[[ DATA IN THIS EXERCISE open ]]
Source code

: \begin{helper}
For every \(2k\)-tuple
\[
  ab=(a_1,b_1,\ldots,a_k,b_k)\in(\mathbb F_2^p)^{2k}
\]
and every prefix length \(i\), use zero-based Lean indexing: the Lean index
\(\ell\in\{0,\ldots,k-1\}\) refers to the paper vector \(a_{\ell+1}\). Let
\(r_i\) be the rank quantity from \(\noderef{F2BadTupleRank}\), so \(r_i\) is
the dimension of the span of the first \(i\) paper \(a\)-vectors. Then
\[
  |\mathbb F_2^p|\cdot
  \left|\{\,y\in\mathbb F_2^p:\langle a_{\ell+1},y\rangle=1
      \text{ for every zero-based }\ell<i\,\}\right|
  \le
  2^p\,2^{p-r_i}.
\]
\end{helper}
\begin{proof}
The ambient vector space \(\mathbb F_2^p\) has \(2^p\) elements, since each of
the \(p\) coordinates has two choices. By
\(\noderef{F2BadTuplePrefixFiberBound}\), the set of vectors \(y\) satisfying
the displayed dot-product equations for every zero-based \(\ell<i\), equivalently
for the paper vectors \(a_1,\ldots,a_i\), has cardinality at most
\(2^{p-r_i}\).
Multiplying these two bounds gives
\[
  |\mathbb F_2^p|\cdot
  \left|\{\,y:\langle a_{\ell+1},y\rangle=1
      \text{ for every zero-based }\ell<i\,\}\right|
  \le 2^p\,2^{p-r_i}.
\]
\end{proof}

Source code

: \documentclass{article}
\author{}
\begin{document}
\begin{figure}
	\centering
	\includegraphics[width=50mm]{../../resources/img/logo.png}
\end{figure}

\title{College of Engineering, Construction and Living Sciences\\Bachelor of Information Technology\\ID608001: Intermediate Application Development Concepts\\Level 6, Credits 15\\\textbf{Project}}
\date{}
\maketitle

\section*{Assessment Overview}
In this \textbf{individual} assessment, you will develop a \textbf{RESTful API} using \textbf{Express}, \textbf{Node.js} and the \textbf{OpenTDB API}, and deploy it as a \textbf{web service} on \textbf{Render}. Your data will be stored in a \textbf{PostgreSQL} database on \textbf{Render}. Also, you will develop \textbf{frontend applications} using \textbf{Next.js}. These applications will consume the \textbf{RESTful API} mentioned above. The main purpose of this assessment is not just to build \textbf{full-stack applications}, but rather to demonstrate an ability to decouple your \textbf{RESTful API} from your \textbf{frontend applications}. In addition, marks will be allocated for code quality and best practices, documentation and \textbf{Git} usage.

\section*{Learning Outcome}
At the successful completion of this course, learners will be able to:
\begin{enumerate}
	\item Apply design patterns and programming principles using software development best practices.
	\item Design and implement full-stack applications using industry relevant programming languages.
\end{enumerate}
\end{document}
[[ DATA IN THIS EXERCISE closed ]]
=== WHAT NEEDS TO BE DONE ===
Across the records, how many lines carry the word "will"? The answer should be a number alone.

=== ANSWER TO THIS TASK ===
2